Todo crimen es un crimen de poder, la diferencia es la magnitud de quien lo ejecuta. Tanto en La Isla Mínima, como en la España grande, es necesario sacrificar algunos pardillos para que las cosas sigan igual y todos compremos una ilusión de luto. Los elementos esenciales que permiten la conservación de ese statu quo y la actual estratificación social en España son: el poder judicial, el poder represivo y sobre todas las cosas el poder económico. A la sazón, la “nueva democracia”, lejos de construir, como en otros países post dictadura, una módica revolución democrática burguesa para barrer definitivamente con lo viejo, se ha solidificado sobre esas tres columnas heredadas, e intactas, del franquismo.
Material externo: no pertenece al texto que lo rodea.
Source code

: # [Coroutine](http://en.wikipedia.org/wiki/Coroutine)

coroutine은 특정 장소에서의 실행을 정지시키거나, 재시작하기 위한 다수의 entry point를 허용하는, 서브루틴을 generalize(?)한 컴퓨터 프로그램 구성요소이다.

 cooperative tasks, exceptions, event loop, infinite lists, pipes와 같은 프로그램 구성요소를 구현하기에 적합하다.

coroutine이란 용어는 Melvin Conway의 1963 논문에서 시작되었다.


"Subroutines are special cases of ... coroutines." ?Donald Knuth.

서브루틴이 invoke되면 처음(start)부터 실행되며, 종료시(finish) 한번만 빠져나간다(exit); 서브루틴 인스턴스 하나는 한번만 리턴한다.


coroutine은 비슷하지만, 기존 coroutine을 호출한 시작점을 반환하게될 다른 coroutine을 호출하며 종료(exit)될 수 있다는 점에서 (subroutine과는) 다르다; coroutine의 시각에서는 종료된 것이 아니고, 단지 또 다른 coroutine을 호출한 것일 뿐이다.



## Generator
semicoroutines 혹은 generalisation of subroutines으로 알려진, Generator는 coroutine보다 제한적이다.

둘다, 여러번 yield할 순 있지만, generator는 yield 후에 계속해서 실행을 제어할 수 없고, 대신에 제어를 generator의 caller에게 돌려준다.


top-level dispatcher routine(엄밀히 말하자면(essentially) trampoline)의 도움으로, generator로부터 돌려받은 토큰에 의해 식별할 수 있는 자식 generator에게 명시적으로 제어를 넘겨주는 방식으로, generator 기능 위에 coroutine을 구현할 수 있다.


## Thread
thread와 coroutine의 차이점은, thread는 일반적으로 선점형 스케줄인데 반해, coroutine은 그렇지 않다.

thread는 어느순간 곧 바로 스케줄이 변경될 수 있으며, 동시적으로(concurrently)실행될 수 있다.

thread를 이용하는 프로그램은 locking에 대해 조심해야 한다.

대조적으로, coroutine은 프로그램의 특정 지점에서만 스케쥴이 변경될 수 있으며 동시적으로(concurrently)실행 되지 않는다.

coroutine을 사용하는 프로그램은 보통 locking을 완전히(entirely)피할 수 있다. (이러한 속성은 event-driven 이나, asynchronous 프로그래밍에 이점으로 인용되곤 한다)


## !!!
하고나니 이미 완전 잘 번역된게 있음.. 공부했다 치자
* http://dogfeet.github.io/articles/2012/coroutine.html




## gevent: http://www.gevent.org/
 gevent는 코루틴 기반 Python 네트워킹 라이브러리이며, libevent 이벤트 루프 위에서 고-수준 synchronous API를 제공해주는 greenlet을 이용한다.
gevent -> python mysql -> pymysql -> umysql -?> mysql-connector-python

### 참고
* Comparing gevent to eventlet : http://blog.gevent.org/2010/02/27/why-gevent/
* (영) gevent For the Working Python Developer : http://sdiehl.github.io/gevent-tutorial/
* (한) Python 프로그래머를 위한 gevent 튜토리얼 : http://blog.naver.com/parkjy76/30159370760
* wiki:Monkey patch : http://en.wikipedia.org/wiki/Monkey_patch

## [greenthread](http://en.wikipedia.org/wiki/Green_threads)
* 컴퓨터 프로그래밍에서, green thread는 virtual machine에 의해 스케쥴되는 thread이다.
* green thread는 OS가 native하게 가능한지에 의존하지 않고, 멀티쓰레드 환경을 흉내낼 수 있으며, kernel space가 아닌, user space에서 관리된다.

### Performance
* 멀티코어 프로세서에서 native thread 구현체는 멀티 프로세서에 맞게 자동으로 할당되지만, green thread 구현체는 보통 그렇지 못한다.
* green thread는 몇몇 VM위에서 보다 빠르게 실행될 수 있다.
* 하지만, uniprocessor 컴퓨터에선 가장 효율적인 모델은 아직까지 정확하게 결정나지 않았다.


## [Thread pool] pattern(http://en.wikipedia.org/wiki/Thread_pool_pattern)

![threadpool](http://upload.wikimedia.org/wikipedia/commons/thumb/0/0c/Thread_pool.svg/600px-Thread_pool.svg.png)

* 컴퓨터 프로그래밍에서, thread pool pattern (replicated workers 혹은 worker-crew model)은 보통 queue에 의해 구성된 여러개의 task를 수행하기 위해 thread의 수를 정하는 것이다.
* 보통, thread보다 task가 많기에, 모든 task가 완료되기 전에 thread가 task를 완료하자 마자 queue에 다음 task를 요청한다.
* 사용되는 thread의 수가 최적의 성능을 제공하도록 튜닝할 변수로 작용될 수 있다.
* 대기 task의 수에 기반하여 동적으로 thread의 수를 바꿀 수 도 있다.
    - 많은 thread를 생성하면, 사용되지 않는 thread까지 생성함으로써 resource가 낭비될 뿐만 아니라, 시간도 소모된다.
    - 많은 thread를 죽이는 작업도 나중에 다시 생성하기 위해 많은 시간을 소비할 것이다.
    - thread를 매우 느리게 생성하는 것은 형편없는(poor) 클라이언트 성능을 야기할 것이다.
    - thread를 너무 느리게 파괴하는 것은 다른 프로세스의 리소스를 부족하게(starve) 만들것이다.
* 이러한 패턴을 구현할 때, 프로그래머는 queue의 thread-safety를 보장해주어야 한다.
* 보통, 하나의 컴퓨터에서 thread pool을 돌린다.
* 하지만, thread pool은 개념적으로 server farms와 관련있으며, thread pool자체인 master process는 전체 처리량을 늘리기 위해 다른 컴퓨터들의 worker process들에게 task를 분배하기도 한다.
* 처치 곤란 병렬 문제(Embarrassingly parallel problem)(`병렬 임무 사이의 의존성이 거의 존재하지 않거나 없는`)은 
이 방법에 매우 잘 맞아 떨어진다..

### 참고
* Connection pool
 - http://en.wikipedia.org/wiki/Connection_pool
El director suele abusar de planos muy altos del terreno, planos hermosos, vagamente quietos pero vivos que lentamente se convierten, con la proximidad de la trama, en marismas, pantanos y gente que se pudre en la prostitución de la pobreza y es, aun teniendo claro que las metáforas no siempre son acertadas para explicar algo, que esa es la única estampa de la Marca España: mirarla quieta y desde lejos porque a medida que uno se acerca detenidamente a sus tripas las cosas huelen a mierda. Por lo menos en los pueblos de España, lejos del maquillaje moderno de las ciudades. En ese sentido, con una brutal carga simbólica, no es casual que, habiendo pagado por el crimen el pigmeo, el Juez, el Policía y el Terrateniente de La Isla Mínima sigan ascendiendo, libremente, por las nuevas/viejas instituciones del Estado. Si la película tuviese una réplica en 2014, el Juez sería miembro honorable del Tribunal Superior de Justicia, el policía Delegado de Gobierno en alguna Comunidad y el terrateniente capo de la CEOE y todos, respetablemente, hablarían de democracia..

La frase final, las tres palabras con las que cierra el film, luego de la insoportable certeza que debela el pasado de Javier Gutiérrez (y del país que vendrá…), es el eco que ha estado rumiando en los oídos de quienes soñaban con otra España: ¿Todo en orden?. No es una pregunta, es una Orden.